Scan the records and identify every line in which the string "Sigma" occurs, then return those lines.

··········

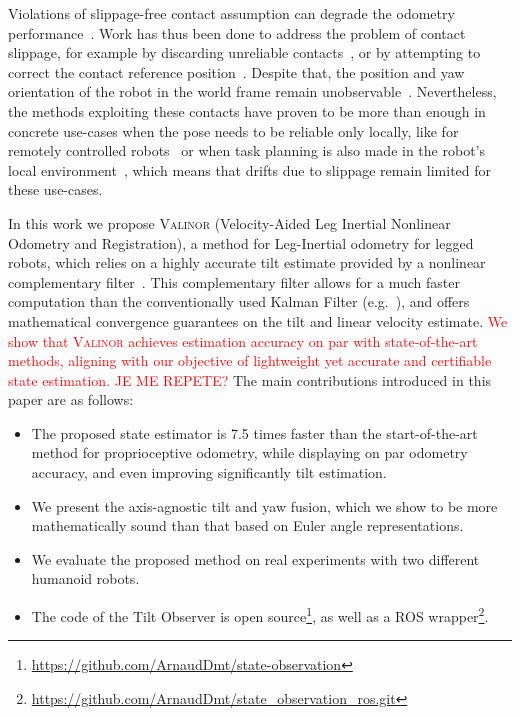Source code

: \documentclass{IJCAS}
\begin{document}
 Violations of slippage-free contact assumption can degrade the odometry performance~\cite{lin2021legged, maravgakis2023probabilistic}. Work has thus been done to address the problem of contact slippage, for example by discarding unreliable contacts~\cite{lin2021legged, maravgakis2023probabilistic,yoon2023InvariantSmootherDynamicContactEventInformation}, or by attempting to correct the contact reference position~\cite{bloesch2013FusionLegKineAndImu,Hartley2020RIEKF, Demont2024KineticsObserver}. Despite that, the position and yaw orientation of the robot in the world frame remain unobservable~\cite{bloesch2013FusionLegKineAndImu}. Nevertheless, the methods exploiting these contacts have proven to be more than enough in concrete use-cases when the pose needs to be reliable only locally, like for remotely controlled robots~\cite{Grandia2024DesignControlBipedalRoboticCharacter} or when task planning is also made in the robot's local environment~\cite{Tsuru2023OnlineMulticontactReplanningHumanoid}, which means that drifts due to slippage remain limited for these use-cases.

In this work we propose {\scshape Valinor} (Velocity-Aided Leg Inertial Nonlinear Odometry and Registration), a method for Leg-Inertial odometry for legged robots, which relies on a highly accurate tilt estimate provided by a nonlinear complementary filter~\cite{benallegue2020LyapunovStableOrientationEstimatorHumanoids}. This complementary filter allows for a much faster computation than the conventionally used Kalman Filter (e.g.~\cite{Hartley2020RIEKF}), and offers mathematical convergence guarantees on the tilt and linear velocity estimate. \textcolor{red}{We show that {\scshape Valinor} achieves estimation accuracy on par with state-of-the-art methods, aligning with our objective of lightweight yet accurate and certifiable state estimation. JE ME REPETE?}
The main contributions introduced in this paper are as follows:
\begin{itemize}
  \item The proposed state estimator is 7.5 times faster than the start-of-the-art method for proprioceptive odometry, while displaying on par odometry accuracy, and even improving significantly tilt estimation.
  \item We present the axis-agnostic tilt and yaw fusion, which we show to be more mathematically sound than that based on Euler angle representations.
  \item We evaluate the proposed method on real experiments with two different humanoid robots.
  \item The code of the Tilt Observer is open source\footnote{\scriptsize \url{https://github.com/ArnaudDmt/state-observation}}, as well as a ROS wrapper\footnote{\scriptsize \url{https://github.com/ArnaudDmt/state_observation_ros.git}}.
\end{itemize}
\end{document}
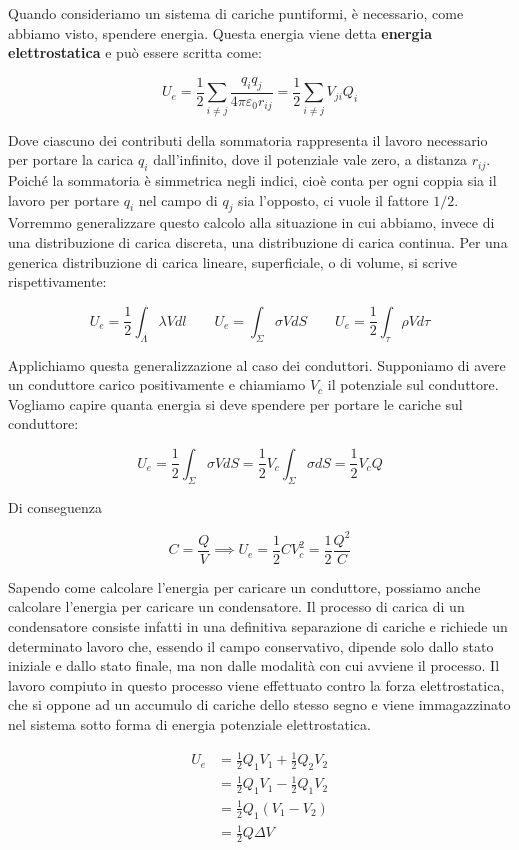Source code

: Quando consideriamo un sistema di cariche puntiformi, è necessario, come abbiamo visto, spendere energia. Questa energia viene detta \textbf{energia elettrostatica} e può essere scritta come:

\[
	U_e =\frac{1}{2} \sum_{i\neq j} \frac{q_iq_j}{4\pi \varepsilon_0 r_{ij}} = \frac{1}{2} \sum_{i\neq j} V_{ji}Q_i
\]

Dove ciascuno dei contributi della sommatoria rappresenta il lavoro necessario per portare la carica $ q_i  $ dall'infinito, dove il potenziale vale zero, a distanza $ r_{ij}  $. Poiché la sommatoria è simmetrica negli indici, cioè conta per ogni coppia sia il lavoro per portare $ q_i  $ nel campo di $ q_j  $ sia l'opposto, ci vuole il fattore $1/2$. Vorremmo generalizzare questo calcolo alla situazione in cui abbiamo, invece di una distribuzione di carica discreta, una distribuzione di carica continua. Per una generica distribuzione di carica lineare, superficiale, o di volume, si scrive rispettivamente:

\[
	U_e=\frac{1}{2} \int_{\Lambda}\lambda V dl \qquad U_e=\int_{\Sigma}\sigma V dS \qquad U_e=\frac{1}{2} \int_{\tau}\rho V d\tau
\]

Applichiamo questa generalizzazione al caso dei conduttori. Supponiamo di avere un conduttore carico positivamente e chiamiamo $ V_c  $ il potenziale sul conduttore. Vogliamo capire quanta energia si deve spendere per portare le cariche sul conduttore:

\[
	U_e = \frac{1}{2} \int_{\Sigma}\sigma V dS= \frac{1}{2} V_c \int_{\Sigma}\sigma dS = \frac{1}{2} V_c Q
\]

Di conseguenza

\[
	C=\frac{Q}{V} \implies U_e = \frac{1}{2} CV_c^2 = \frac{1}{2} \frac{Q^2}{C}
\]

Sapendo come calcolare l'energia per caricare un conduttore, possiamo anche calcolare l'energia per caricare un condensatore. Il processo di carica di un condensatore consiste infatti in una definitiva separazione di cariche e richiede un determinato lavoro che, essendo il campo conservativo, dipende solo dallo stato iniziale e dallo stato finale, ma non dalle modalità con cui avviene il processo. Il lavoro compiuto in questo processo viene effettuato contro la forza elettrostatica, che si oppone ad un accumulo di cariche dello stesso segno e viene immagazzinato nel sistema sotto forma di energia potenziale elettrostatica.

\begin{align*}
	U_e &= \frac{1}{2} Q_1V_1 + \frac{1}{2}  Q_2V_2 \\
	&= \frac{1}{2} Q_1V_1 - \frac{1}{2}  Q_1V_2 \\
	&= \frac{1}{2} Q_1 (V_1 - V_2) \\
	&= \frac{1}{2} Q \Delta V
\end{align*}

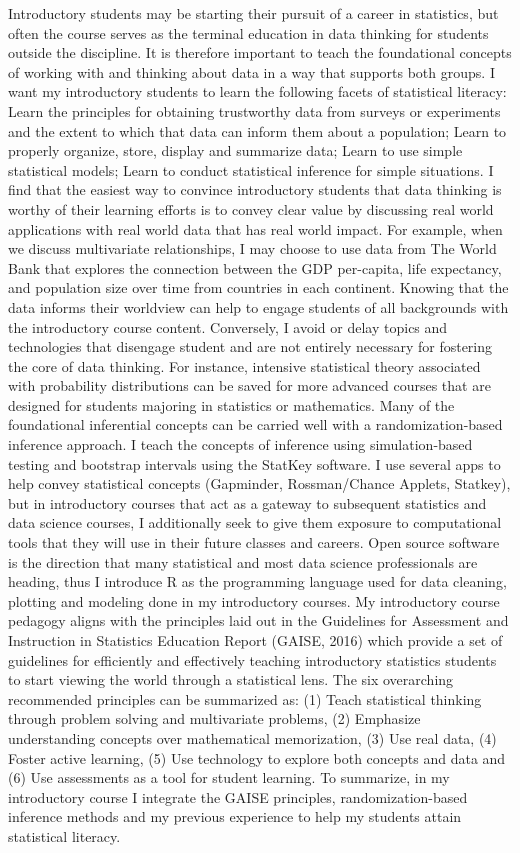 \documentclass[letterpaper,12pt]{article}\usepackage[]{graphicx}\usepackage[]{color}
\begin{document}
Introductory students may be starting their pursuit of a career in statistics, but often the course serves as the terminal education in data thinking for students outside the discipline. It is therefore important to teach the foundational concepts of working with and thinking about data in a way that supports both groups. I want my introductory students to learn the following facets of statistical literacy: Learn the principles for obtaining trustworthy data from surveys or experiments and the extent to which that data can inform them about a population; Learn to properly organize, store, display and summarize data; Learn to use simple statistical models; Learn to conduct statistical inference for simple situations. I find that the easiest way to convince introductory students that data thinking is worthy of their learning efforts is to convey clear value by discussing real world applications with real world data that has real world impact. For example, when we discuss multivariate relationships, I may choose to use data from The World Bank that explores the connection between the GDP per-capita, life expectancy, and population size over time from countries in each continent. Knowing that the data informs their worldview can help to engage students of all backgrounds with the introductory course content. Conversely, I avoid or delay topics and technologies that disengage student and are not entirely necessary for fostering the core of data thinking. For instance, intensive statistical theory associated with probability distributions can be saved for more advanced courses that are designed for students majoring in statistics or mathematics. Many of the foundational inferential concepts can be carried well with a randomization-based inference approach. I teach the concepts of inference using simulation-based testing and bootstrap intervals using the StatKey software.  I use several apps to help convey statistical concepts (Gapminder, Rossman/Chance Applets, Statkey), but in introductory courses that act as a gateway to subsequent statistics and data science courses, I additionally seek to give them exposure to computational tools that they will use in their future classes and careers. Open source software is the direction that many statistical and most data science professionals are heading, thus I introduce R as the programming language used for data cleaning, plotting and modeling done in my introductory courses.  My introductory course pedagogy aligns with the principles laid out in the Guidelines for Assessment and Instruction in Statistics Education Report (GAISE, 2016) which provide a set of guidelines for efficiently and effectively teaching introductory statistics students to start viewing the world through a statistical lens. The six overarching recommended principles can be summarized as: (1) Teach statistical thinking through problem solving and multivariate problems, (2) Emphasize understanding concepts over mathematical memorization, (3) Use real data, (4) Foster active learning, (5) Use technology to explore both concepts and data and (6) Use assessments as a tool for student learning. To summarize, in my introductory course I integrate the GAISE principles, randomization-based inference methods and my previous experience to help my students attain statistical literacy.
\end{document}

··········

Answer for the task:
	U_e=\frac{1}{2} \int_{\Lambda}\lambda V dl \qquad U_e=\int_{\Sigma}\sigma V dS \qquad U_e=\frac{1}{2} \int_{\tau}\rho V d\tau
	U_e = \frac{1}{2} \int_{\Sigma}\sigma V dS= \frac{1}{2} V_c \int_{\Sigma}\sigma dS = \frac{1}{2} V_c Q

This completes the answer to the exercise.